## Exercise inputs
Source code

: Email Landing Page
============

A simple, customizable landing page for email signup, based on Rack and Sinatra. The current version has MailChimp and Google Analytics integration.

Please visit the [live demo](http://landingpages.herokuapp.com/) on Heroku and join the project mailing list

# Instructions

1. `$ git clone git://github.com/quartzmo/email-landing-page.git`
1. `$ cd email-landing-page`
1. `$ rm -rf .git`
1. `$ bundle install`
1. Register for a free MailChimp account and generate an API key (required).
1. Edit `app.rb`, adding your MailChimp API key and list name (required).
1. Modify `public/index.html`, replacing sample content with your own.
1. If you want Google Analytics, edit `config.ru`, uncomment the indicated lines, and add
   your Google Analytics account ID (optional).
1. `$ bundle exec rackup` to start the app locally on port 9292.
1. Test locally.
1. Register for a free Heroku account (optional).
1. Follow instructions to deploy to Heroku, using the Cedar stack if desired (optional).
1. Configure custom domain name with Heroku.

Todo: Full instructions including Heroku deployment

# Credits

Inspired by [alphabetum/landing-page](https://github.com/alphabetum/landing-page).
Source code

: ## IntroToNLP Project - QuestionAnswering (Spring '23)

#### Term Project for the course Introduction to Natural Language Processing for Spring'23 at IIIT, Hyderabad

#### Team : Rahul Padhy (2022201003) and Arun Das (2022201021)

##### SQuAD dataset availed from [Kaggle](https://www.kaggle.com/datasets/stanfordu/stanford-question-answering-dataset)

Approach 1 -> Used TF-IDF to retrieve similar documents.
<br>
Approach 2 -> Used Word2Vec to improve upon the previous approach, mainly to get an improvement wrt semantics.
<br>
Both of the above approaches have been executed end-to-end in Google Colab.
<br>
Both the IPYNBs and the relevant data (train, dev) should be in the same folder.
* * *
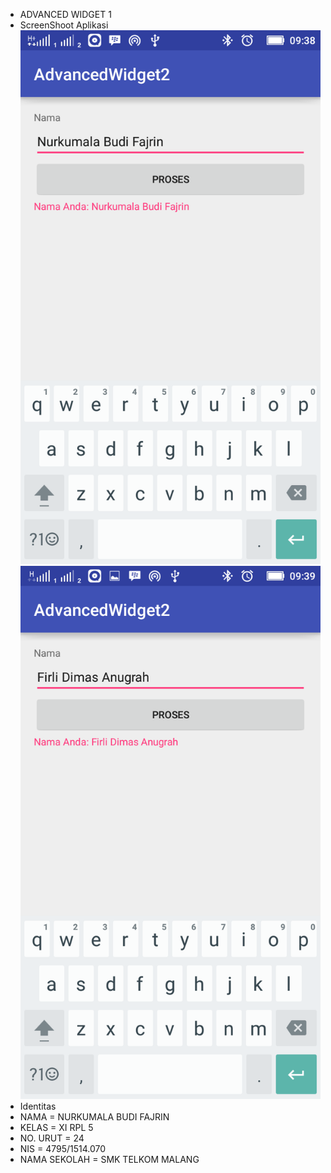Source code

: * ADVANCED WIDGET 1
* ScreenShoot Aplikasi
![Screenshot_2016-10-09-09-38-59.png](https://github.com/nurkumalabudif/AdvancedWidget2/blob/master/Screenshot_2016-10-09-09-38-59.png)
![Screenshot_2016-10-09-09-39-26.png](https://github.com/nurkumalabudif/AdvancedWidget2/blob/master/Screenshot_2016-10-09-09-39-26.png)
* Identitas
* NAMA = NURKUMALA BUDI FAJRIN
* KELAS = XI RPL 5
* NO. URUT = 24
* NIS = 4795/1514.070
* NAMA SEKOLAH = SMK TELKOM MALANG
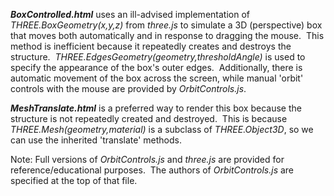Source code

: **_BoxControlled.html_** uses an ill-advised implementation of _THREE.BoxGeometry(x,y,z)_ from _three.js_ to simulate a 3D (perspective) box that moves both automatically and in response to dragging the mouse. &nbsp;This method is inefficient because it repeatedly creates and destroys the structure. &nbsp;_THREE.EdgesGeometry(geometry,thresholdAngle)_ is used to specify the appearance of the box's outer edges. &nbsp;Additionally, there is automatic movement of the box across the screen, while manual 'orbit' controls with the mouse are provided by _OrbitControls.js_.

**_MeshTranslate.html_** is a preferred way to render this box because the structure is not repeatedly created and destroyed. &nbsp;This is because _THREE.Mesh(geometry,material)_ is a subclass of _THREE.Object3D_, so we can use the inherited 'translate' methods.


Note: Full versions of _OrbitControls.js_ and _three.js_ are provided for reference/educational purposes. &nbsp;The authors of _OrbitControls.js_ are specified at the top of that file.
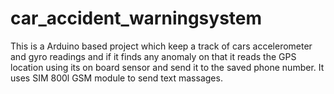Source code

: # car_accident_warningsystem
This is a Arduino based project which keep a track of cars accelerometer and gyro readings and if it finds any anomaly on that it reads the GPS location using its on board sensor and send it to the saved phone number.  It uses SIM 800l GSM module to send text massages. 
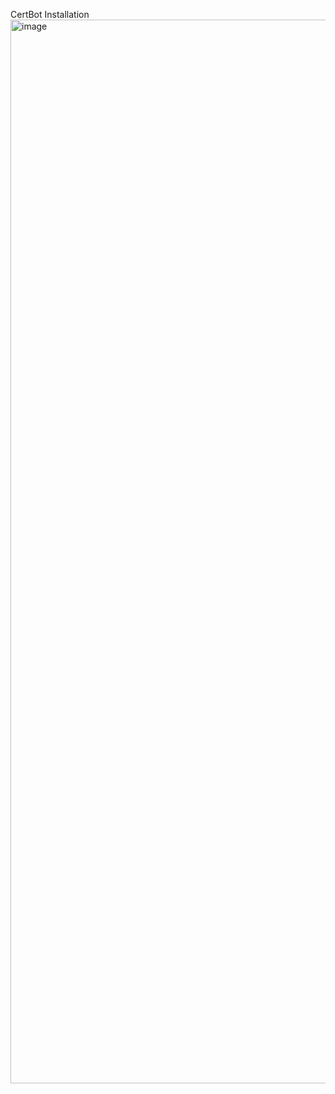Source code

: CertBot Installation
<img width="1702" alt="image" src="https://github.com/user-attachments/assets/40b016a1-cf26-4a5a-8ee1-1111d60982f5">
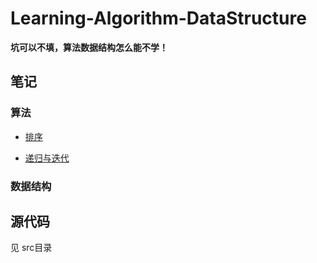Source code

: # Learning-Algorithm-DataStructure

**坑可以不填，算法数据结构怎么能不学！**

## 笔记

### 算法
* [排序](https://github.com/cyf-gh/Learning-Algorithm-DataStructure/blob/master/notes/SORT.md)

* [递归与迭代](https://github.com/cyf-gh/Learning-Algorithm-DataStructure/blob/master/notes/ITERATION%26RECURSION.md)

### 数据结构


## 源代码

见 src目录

## Activity
Find and copy each line of the listing above that holds the word "MailChimp".

## Solution
A simple, customizable landing page for email signup, based on Rack and Sinatra. The current version has MailChimp and Google Analytics integration.
1. Register for a free MailChimp account and generate an API key (required).
1. Edit `app.rb`, adding your MailChimp API key and list name (required).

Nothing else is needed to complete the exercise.